## EXERCISE DIRECTIONS
Across the records below, count the lines that contain "markdownList" and write down only the count.

Data records:

↓↓↓

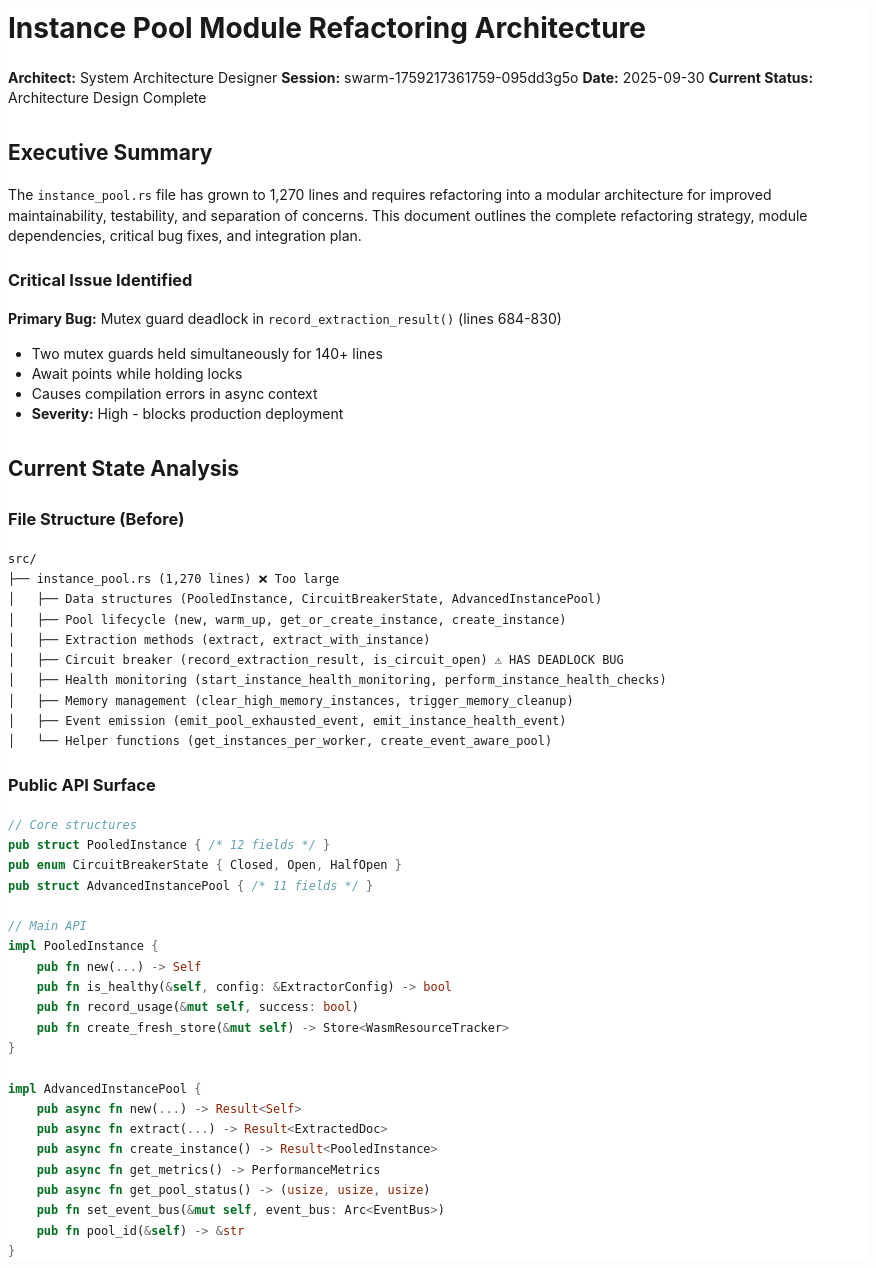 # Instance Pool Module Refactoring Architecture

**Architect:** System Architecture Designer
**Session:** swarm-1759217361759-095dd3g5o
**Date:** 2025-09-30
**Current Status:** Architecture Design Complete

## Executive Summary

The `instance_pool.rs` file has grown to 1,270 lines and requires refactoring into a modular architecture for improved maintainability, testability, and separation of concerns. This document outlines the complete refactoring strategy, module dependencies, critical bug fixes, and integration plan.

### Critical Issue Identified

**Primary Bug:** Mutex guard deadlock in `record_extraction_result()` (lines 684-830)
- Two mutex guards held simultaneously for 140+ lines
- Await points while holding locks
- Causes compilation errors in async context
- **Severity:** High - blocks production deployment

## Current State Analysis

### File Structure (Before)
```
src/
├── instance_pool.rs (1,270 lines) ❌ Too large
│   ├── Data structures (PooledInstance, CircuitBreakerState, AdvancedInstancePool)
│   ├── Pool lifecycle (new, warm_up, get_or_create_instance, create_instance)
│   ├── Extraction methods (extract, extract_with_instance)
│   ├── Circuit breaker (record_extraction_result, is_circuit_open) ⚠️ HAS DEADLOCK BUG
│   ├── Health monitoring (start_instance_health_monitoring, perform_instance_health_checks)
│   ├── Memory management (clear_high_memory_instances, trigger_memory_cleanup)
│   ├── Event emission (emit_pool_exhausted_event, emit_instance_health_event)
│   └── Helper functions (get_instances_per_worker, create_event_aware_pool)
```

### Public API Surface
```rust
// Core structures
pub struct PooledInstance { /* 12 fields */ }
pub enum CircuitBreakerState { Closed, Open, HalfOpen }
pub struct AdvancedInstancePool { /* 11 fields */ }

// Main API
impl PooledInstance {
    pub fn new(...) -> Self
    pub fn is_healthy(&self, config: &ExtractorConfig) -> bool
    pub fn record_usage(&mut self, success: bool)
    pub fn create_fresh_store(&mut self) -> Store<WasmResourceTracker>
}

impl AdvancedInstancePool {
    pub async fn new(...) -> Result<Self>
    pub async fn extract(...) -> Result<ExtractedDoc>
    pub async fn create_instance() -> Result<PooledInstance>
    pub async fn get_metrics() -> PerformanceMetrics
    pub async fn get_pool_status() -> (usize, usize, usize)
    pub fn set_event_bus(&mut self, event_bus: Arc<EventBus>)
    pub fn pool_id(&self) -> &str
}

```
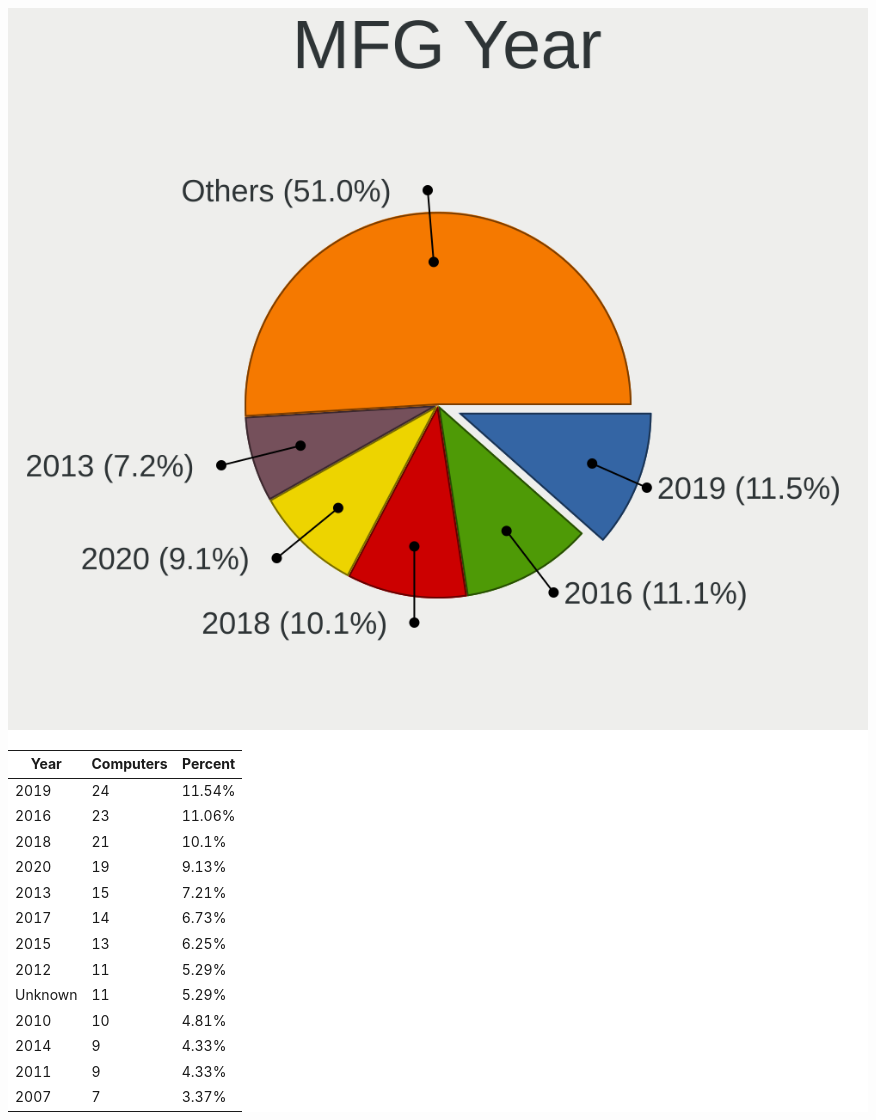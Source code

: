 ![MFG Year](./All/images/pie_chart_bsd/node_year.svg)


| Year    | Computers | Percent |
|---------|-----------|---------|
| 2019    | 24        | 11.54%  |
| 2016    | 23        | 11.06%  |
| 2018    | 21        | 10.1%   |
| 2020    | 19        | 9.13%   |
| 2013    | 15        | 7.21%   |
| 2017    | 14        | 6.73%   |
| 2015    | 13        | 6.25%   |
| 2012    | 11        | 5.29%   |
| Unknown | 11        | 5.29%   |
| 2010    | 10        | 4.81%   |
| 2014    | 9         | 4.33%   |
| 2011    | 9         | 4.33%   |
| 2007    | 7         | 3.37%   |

↑↑↑
↓↓↓

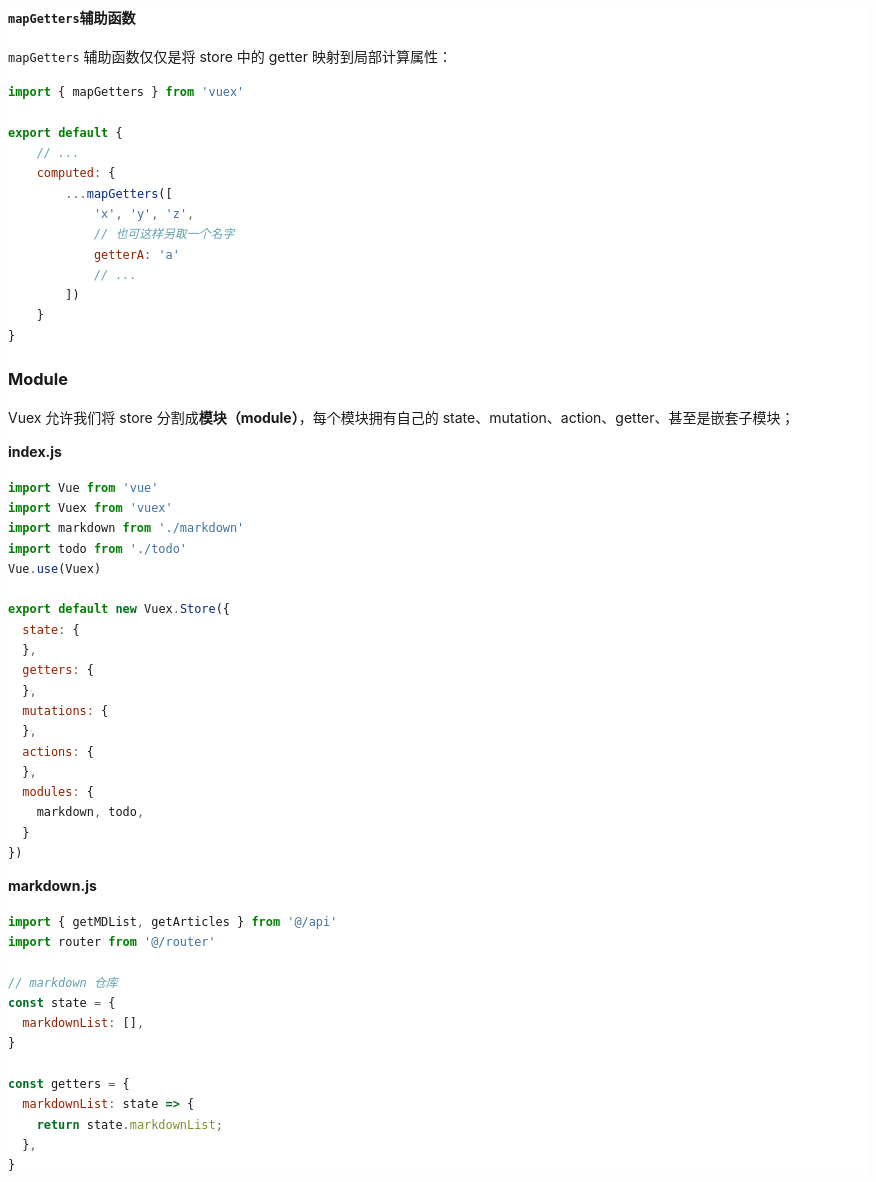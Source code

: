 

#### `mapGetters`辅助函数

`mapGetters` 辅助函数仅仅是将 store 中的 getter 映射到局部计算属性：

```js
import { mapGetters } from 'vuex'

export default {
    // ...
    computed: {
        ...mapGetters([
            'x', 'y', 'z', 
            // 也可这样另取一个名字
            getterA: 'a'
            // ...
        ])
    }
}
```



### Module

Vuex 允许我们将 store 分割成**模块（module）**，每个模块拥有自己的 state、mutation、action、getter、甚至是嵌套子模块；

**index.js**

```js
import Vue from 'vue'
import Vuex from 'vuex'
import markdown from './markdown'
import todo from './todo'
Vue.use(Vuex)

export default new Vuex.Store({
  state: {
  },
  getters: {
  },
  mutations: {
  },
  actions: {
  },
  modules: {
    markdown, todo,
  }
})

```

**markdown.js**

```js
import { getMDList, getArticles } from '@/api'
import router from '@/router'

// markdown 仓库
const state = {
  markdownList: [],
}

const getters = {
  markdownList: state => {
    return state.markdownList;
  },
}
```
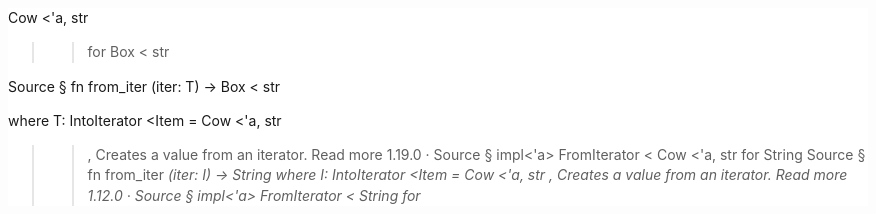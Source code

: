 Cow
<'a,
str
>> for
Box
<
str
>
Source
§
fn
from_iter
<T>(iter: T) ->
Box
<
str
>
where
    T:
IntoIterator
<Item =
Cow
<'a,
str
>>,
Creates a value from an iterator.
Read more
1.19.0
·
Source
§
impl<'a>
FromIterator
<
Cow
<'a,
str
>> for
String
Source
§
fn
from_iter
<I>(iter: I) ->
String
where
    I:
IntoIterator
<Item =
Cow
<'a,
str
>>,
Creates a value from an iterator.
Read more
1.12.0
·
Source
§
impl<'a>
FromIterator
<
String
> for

↑↑↑

## EXERCISE ANSWER
3